Satunama.org.– Pendidikan adalah salah satu elemen utama yang membangun manusia, begitupun kebudayaan yang mendukung proses berkembangnya kehidupan sosial manusia di tengah-tengah masyarakat. Antara pendidikan dan kebudayaan, terdapat irisan yang membentuk peradaban manusia, maka dari itu nilai kebudayaan pun perlu ditekankan dalam unsur pendidikan.

Freeman Butt dalam bukunya Cultural History of Western Education, menyebutkan bahwa pendidikan adalah kegiatan menerima dan memberikan pengetahuan sehingga kebudayaan dapat diteruskan dari generasi ke generasi berikutnya. Pendidikan dapat  meningkatkan kapasitas dan keahlian sumber daya manusia yang pada akhirnya diharapkan dapat meningkatkan kualitas hidupnya.

Pendidikan adalah hak setiap manusia. Begitupun bagi masyarakat kelompok penghayat yang berhak memperoleh pendidikan. Namun, permasalahan mengenai akses pendidikan kepercayaan belum sepenuhnya terintegrasi di sistem pendidikan di Indonesia.

Dalam konteks Indonesia, telah terdapat acuan berupa Permendikbud No 27 Tahun 2016 yang merupakan salah satu kelengkapan atas Putusan MK No 97 Tahun 2017 terkait kolom agama di KTP bagi penghayat kepercayaan. Namun, sejauh apa penerapannya? Dan bagaimana hal tersebut dapat memberikan peran bagi kearifan lokal?

Dalam rangkaian acara The 2nd International Conference on Indigenous Religions (ICIR) yang dihelat oleh Rumah Bersama berbagai lembaga yang peduli terhadap perkembangan agama leluhur di mana SATUNAMA bergabung di dalamnya, salah satu panelis Anna Amalia menyampaikan pendapatnya akan potensi dan peran Pendidikan Kepercayaan dalam upaya pelestarian kearifan lokal. Hal itu disampaikan dalam panel diskusi bertemakan “Kekayaan Intelektual, Pengetahuan, dan Nilai Budaya”, pada Selasa (15/12/2020).

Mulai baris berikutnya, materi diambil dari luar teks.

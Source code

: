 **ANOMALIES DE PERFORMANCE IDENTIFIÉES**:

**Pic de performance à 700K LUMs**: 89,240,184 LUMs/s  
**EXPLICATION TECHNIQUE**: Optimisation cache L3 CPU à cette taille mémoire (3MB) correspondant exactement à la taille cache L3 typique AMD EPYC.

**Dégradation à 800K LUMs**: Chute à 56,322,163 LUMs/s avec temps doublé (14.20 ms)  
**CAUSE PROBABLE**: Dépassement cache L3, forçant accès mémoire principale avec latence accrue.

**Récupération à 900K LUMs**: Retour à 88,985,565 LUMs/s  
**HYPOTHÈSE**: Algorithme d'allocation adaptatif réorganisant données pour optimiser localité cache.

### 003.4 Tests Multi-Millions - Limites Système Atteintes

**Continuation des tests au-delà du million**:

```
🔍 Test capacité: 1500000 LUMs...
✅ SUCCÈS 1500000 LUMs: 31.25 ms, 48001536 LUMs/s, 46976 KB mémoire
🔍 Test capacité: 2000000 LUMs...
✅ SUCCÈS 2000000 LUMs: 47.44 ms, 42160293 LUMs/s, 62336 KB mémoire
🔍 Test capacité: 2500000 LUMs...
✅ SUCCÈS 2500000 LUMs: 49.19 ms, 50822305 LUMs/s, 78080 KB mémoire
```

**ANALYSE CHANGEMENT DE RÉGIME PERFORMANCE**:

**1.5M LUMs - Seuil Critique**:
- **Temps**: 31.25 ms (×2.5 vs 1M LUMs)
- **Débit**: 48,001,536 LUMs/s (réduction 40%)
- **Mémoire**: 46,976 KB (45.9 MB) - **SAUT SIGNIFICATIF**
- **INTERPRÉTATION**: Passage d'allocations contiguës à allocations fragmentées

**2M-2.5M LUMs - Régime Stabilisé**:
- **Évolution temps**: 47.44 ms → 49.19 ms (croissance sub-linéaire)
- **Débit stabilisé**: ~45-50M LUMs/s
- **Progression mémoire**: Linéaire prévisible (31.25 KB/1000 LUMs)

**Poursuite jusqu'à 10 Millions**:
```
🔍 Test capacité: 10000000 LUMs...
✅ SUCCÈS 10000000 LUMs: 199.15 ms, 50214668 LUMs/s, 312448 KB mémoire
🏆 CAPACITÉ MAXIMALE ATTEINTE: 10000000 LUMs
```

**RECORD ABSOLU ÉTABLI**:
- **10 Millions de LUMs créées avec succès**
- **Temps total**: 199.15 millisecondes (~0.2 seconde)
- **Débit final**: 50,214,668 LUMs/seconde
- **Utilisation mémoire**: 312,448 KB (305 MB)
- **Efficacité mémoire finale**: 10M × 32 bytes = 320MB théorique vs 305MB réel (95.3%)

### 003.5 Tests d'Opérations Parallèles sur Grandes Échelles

Perlu Dimasukkan dalam Pendidikan Nasional.

Anna menyampaikan temuan awal mengenai Pendidikan Kepercayaan. Menurut Anna, Pendidikan Kepercayaan perlu dimasukkan ke dalam sistem pendidikan nasional yang setara dengan pendidikan agama lain dalam pendidikan warga negara Indonesia. Hal tersebut sebagai pengimplementasian dari Peraturan Kementerian Pendidikan dan Kebudayaan No 27 tahun 2016.

Hal tersebut sejalan dengan fungsi pendidikan sebagai medium transformasi nilai-nilai budaya, penguatan ikatan-ikatan sosial antarwarga masyarakat, dan pengembangan ilmu pengetahuan untuk mengukuhkan peradaban umat manusia. Maka, Pendidikan Kepercayaan diyakini Anna tidak hanya sebagai medium untuk para pengahayat, namun juga sebagai jembatan untuk pelestarian kearifan lokal.

“Pendidikan Kepercayaan bukan hanya sebagai cara untuk menyebarkan pengetahuan bagi peserta didik pengyahat, saya menyarankan hal ini juga sebagai instrumen untuk melestarikan kearifan lokal, agar lebih banyak orang yang mendapatkan manfaat dari pengetahuan tersebut” jelasnya.

Anna juga menekankan bahwa Pendidikan Kepercayaan merupakan salah satu bentuk dari dialog antara negara dan masyarakat. Bahwa pendidikan bukan hanya satu arah dari negara ke masyarakat, tapi juga berupa input dari masyarakat ke negara, yaitu mengenai pengetahuan berdasarkan kepercayaan lokal.

Indonesia sebagai negara yang kaya akan kebudayaan tentunya akan menghadirkan peluang bagi sistem pendidikan yang ramah kebudayaan. Kebhinekaan horizontal Indonesia diwarnai dengan perbedaan suku bangsa, ras, budaya bahasa, agama, tempat tinggal, daerah, afiliasi politik, dan sebagainya.

Dengan berbagai keragaman yang ada, kesamaan misi menjadi dibutuhkan untuk membangun kebersaman. “Maka dari itu, manusia dan warga negara Indonesia berhak memperoleh pendidikan tanpa diskriminasi,” kata Anna.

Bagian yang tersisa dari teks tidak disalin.